By Callum Devlin
Artwork: Break Up (We Need To Talk)
Artist: Binge Culture Collective
In a dark, sombre theatre we encounter five exhausted performers, all dressed in banana suits. They take turns acting as the protagonist, who sits front and centre, their back turned to the other four who make up the other character in this dialogue. We grow to know these two characters very intimately, as the conversation bounces backwards and forwards as they negotiate, argue, plead, defend, for six hours. You are watching a break-up, a real one, and it is in equal parts as emotionally exhausting and fascinating as it sounds.

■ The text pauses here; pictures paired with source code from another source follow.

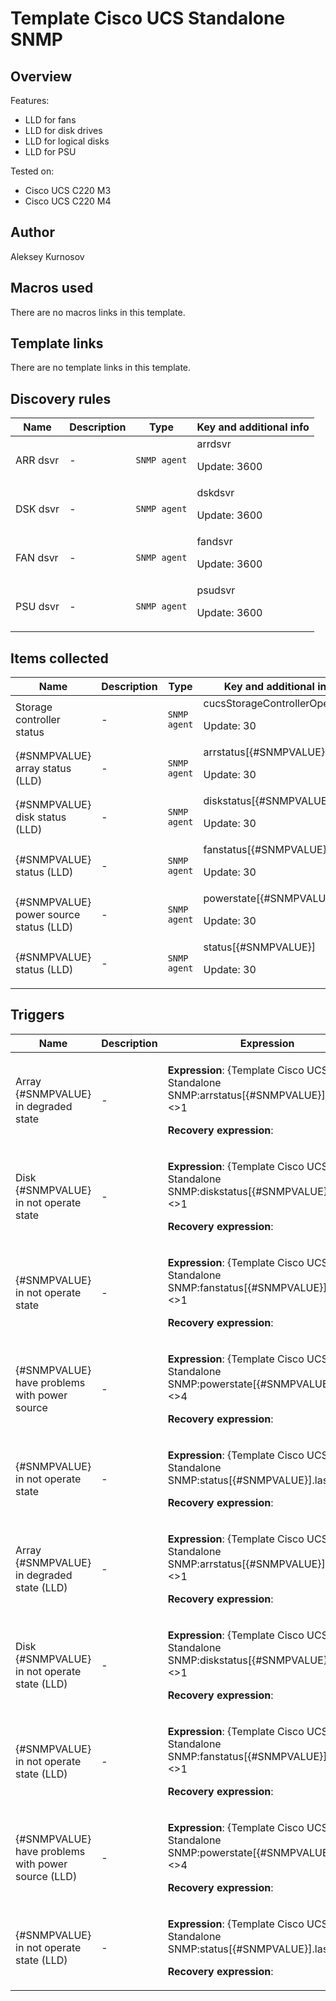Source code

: # Template Cisco UCS Standalone SNMP

## Overview

Features:


* LLD for fans
* LLD for disk drives
* LLD for logical disks
* LLD for PSU


 Tested on:


* Cisco UCS C220 M3
* Cisco UCS C220 M4
## Author

Aleksey Kurnosov

## Macros used

There are no macros links in this template.

## Template links

There are no template links in this template.

## Discovery rules

|Name|Description|Type|Key and additional info|
|----|-----------|----|----|
|ARR dsvr|<p>-</p>|`SNMP agent`|arrdsvr<p>Update: 3600</p>|
|DSK dsvr|<p>-</p>|`SNMP agent`|dskdsvr<p>Update: 3600</p>|
|FAN dsvr|<p>-</p>|`SNMP agent`|fandsvr<p>Update: 3600</p>|
|PSU dsvr|<p>-</p>|`SNMP agent`|psudsvr<p>Update: 3600</p>|
## Items collected

|Name|Description|Type|Key and additional info|
|----|-----------|----|----|
|Storage controller status|<p>-</p>|`SNMP agent`|cucsStorageControllerOperState<p>Update: 30</p>|
|{#SNMPVALUE} array status (LLD)|<p>-</p>|`SNMP agent`|arrstatus[{#SNMPVALUE}]<p>Update: 30</p>|
|{#SNMPVALUE} disk status (LLD)|<p>-</p>|`SNMP agent`|diskstatus[{#SNMPVALUE}]<p>Update: 30</p>|
|{#SNMPVALUE} status (LLD)|<p>-</p>|`SNMP agent`|fanstatus[{#SNMPVALUE}]<p>Update: 30</p>|
|{#SNMPVALUE} power source status (LLD)|<p>-</p>|`SNMP agent`|powerstate[{#SNMPVALUE}]<p>Update: 30</p>|
|{#SNMPVALUE} status (LLD)|<p>-</p>|`SNMP agent`|status[{#SNMPVALUE}]<p>Update: 30</p>|
## Triggers

|Name|Description|Expression|Priority|
|----|-----------|----------|--------|
|Array {#SNMPVALUE} in degraded state|<p>-</p>|<p>**Expression**: {Template Cisco UCS Standalone SNMP:arrstatus[{#SNMPVALUE}].last()}<>1</p><p>**Recovery expression**: </p>|high|
|Disk {#SNMPVALUE} in not operate state|<p>-</p>|<p>**Expression**: {Template Cisco UCS Standalone SNMP:diskstatus[{#SNMPVALUE}].last()}<>1</p><p>**Recovery expression**: </p>|high|
|{#SNMPVALUE} in not operate state|<p>-</p>|<p>**Expression**: {Template Cisco UCS Standalone SNMP:fanstatus[{#SNMPVALUE}].last()}<>1</p><p>**Recovery expression**: </p>|high|
|{#SNMPVALUE} have problems with power source|<p>-</p>|<p>**Expression**: {Template Cisco UCS Standalone SNMP:powerstate[{#SNMPVALUE}].last()}<>4</p><p>**Recovery expression**: </p>|high|
|{#SNMPVALUE} in not operate state|<p>-</p>|<p>**Expression**: {Template Cisco UCS Standalone SNMP:status[{#SNMPVALUE}].last()}<>1</p><p>**Recovery expression**: </p>|high|
|Array {#SNMPVALUE} in degraded state (LLD)|<p>-</p>|<p>**Expression**: {Template Cisco UCS Standalone SNMP:arrstatus[{#SNMPVALUE}].last()}<>1</p><p>**Recovery expression**: </p>|high|
|Disk {#SNMPVALUE} in not operate state (LLD)|<p>-</p>|<p>**Expression**: {Template Cisco UCS Standalone SNMP:diskstatus[{#SNMPVALUE}].last()}<>1</p><p>**Recovery expression**: </p>|high|
|{#SNMPVALUE} in not operate state (LLD)|<p>-</p>|<p>**Expression**: {Template Cisco UCS Standalone SNMP:fanstatus[{#SNMPVALUE}].last()}<>1</p><p>**Recovery expression**: </p>|high|
|{#SNMPVALUE} have problems with power source (LLD)|<p>-</p>|<p>**Expression**: {Template Cisco UCS Standalone SNMP:powerstate[{#SNMPVALUE}].last()}<>4</p><p>**Recovery expression**: </p>|high|
|{#SNMPVALUE} in not operate state (LLD)|<p>-</p>|<p>**Expression**: {Template Cisco UCS Standalone SNMP:status[{#SNMPVALUE}].last()}<>1</p><p>**Recovery expression**: </p>|high|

Binge Culture Collective first performed Break-Up at the 2014 Fringe Festival, at the back of Matchbox Studios on Cuba Street. I wasn’t there. I also wasn’t there when they performed it again at the Basement Theatre in Auckland earlier this year. Or when they most recently performed it at La Mama Experimental Theatre Club in New York earlier this month. And yet, for some reason I am always explaining this work to people when I need to explain what theatre can do.
And this is theatre, I think. I mean, it is a live performance delivered to an audience. But it’s not for an audience. The audience is not being spoken to, they are eavesdropping on a conversation. It is improvised, but there are no audience suggestions. The performers rely on each other to create content, building an amalgamation of five perspectives on love and heartbreak. In that sense, it is more of a negotiation; you have each performer trying to articulate their point of view (as the protagonist) and yet also provoking, defending and calling each detail into question.

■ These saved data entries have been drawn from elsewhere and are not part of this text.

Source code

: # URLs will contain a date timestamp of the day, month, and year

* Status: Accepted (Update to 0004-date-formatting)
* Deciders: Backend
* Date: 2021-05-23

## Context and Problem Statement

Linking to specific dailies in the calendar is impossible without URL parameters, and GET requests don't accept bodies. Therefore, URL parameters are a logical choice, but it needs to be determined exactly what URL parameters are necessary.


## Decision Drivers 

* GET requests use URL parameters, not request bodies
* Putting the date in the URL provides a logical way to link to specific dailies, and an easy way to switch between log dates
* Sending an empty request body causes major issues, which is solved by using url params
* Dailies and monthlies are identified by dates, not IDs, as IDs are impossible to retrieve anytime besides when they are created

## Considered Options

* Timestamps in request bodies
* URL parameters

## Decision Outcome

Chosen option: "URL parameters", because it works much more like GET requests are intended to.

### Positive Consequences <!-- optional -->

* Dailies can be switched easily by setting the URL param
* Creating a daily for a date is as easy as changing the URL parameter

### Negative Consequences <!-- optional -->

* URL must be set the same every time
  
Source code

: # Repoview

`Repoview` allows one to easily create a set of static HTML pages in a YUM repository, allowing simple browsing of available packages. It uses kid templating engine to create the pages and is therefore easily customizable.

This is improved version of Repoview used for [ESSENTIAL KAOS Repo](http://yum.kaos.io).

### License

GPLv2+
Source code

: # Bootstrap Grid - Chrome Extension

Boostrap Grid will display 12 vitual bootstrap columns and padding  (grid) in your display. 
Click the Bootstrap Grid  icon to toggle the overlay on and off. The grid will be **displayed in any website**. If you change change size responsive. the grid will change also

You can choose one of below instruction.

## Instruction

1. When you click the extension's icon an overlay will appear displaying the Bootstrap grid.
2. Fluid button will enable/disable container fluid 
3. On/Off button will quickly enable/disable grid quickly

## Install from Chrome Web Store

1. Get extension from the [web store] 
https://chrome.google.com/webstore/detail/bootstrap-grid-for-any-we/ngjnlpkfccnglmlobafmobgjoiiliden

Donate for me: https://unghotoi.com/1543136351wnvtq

This is a narrative work, at least in the sense that there is a start time, and six hours later there is the inevitable end point. Each time the work is presented, it is simultaneously streamed on the internet, so anyone can tune in from anywhere to watch the mess unfold. This is how I was able to experience the work, on my laptop in my bedroom. In this way it is almost aggressively un-intimate, creating a biting tension between the private nature of the content, and its very public transmission.
Break-Up is located very much to each time that it is presented, locked temporally to the moment of creation and never repeated. The duration of the work, and the open access of the work affords the performers the luxury of not having to entertain. Instead, the focus is honest communication, and the careful navigation of potentially incendiary material.